In the data below, find the line that contains "The star with" and the line that contains "Apply the connection". Copy both, plus every line between them, exactly.

Source texts of formatted documents:
┌────────

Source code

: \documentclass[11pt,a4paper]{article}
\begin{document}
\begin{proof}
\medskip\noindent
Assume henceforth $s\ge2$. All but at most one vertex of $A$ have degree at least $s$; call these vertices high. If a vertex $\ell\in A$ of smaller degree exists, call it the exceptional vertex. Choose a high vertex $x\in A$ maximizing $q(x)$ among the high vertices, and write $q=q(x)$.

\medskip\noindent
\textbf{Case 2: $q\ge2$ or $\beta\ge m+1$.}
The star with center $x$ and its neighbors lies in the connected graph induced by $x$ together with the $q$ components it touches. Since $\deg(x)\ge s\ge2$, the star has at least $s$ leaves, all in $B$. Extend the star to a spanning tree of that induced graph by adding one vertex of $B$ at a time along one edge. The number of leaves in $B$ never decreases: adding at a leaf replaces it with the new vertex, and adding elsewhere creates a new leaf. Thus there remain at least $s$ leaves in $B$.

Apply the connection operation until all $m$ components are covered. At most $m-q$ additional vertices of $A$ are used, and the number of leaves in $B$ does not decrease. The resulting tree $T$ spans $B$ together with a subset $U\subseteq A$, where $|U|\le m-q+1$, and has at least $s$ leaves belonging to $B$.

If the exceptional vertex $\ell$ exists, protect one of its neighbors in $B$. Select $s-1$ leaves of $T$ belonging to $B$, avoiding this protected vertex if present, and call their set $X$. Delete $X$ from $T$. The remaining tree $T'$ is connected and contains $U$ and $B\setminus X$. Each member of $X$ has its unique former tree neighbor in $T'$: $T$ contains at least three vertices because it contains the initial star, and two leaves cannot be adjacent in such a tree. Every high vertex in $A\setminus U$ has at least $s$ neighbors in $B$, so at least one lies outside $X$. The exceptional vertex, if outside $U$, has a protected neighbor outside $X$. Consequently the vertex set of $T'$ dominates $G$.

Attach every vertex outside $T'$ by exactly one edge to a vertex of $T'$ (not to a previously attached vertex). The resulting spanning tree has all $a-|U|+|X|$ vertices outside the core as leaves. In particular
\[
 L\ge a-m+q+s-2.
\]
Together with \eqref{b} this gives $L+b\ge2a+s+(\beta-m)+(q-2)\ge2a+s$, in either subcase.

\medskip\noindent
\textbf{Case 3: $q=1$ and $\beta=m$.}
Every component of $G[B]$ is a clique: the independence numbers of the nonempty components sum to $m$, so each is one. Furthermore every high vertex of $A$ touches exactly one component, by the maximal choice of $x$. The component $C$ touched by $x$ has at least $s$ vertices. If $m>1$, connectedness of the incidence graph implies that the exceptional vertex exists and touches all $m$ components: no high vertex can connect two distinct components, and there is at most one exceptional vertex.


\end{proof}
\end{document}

└────────

▶ _TASK ANSWER_
The star with center $x$ and its neighbors lies in the connected graph induced by $x$ together with the $q$ components it touches. Since $\deg(x)\ge s\ge2$, the star has at least $s$ leaves, all in $B$. Extend the star to a spanning tree of that induced graph by adding one vertex of $B$ at a time along one edge. The number of leaves in $B$ never decreases: adding at a leaf replaces it with the new vertex, and adding elsewhere creates a new leaf. Thus there remain at least $s$ leaves in $B$.

Apply the connection operation until all $m$ components are covered. At most $m-q$ additional vertices of $A$ are used, and the number of leaves in $B$ does not decrease. The resulting tree $T$ spans $B$ together with a subset $U\subseteq A$, where $|U|\le m-q+1$, and has at least $s$ leaves belonging to $B$.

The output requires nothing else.